Copy the lines below exactly, starting with the first and finishing with the one holding "1. Trong lúc"; do not copy the pictures.

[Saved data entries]
*** Begin section ***

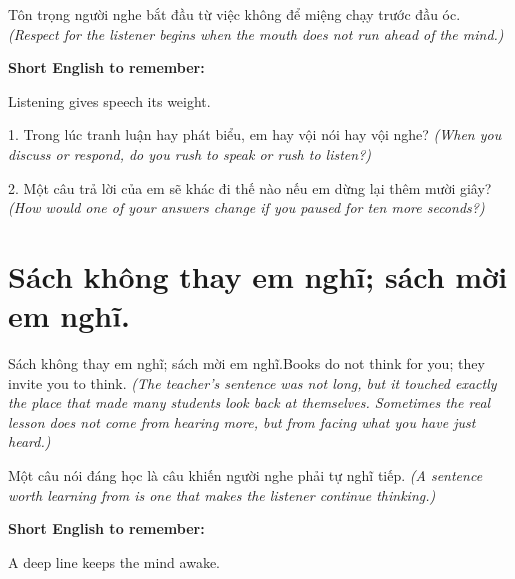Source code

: \begin{baihoc}
Tôn trọng người nghe bắt đầu từ việc không để miệng chạy trước đầu óc.
\textit{(Respect for the listener begins when the mouth does not run ahead of the mind.)}
\end{baihoc}

\begin{ghinhoanh}
\textbf{Short English to remember:}

Listening gives speech its weight.

\end{ghinhoanh}

\begin{tuhocnhanh}
1. Trong lúc tranh luận hay phát biểu, em hay vội nói hay vội nghe? \textit{(When you discuss or respond, do you rush to speak or rush to listen?)}

2. Một câu trả lời của em sẽ khác đi thế nào nếu em dừng lại thêm mười giây? \textit{(How would one of your answers change if you paused for ten more seconds?)}
\end{tuhocnhanh}
\ngancach


\section{Sách không thay em nghĩ; sách mời em nghĩ.}
\begin{truyen}{Sách không thay em nghĩ; sách mời em nghĩ.}{Books do not think for you; they invite you to think.}
\textit{(The teacher's sentence was not long, but it touched exactly the place that made many students look back at themselves. Sometimes the real lesson does not come from hearing more, but from facing what you have just heard.)}
\end{truyen}

\begin{baihoc}
Một câu nói đáng học là câu khiến người nghe phải tự nghĩ tiếp.
\textit{(A sentence worth learning from is one that makes the listener continue thinking.)}
\end{baihoc}

\begin{ghinhoanh}
\textbf{Short English to remember:}

A deep line keeps the mind awake.

\end{ghinhoanh}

*** End section ***

[ANSWER BOX]:
Source code

: \begin{baihoc}
Tôn trọng người nghe bắt đầu từ việc không để miệng chạy trước đầu óc.
\textit{(Respect for the listener begins when the mouth does not run ahead of the mind.)}
\end{baihoc}

\begin{ghinhoanh}
\textbf{Short English to remember:}

Listening gives speech its weight.

\end{ghinhoanh}

\begin{tuhocnhanh}
1. Trong lúc tranh luận hay phát biểu, em hay vội nói hay vội nghe? \textit{(When you discuss or respond, do you rush to speak or rush to listen?)}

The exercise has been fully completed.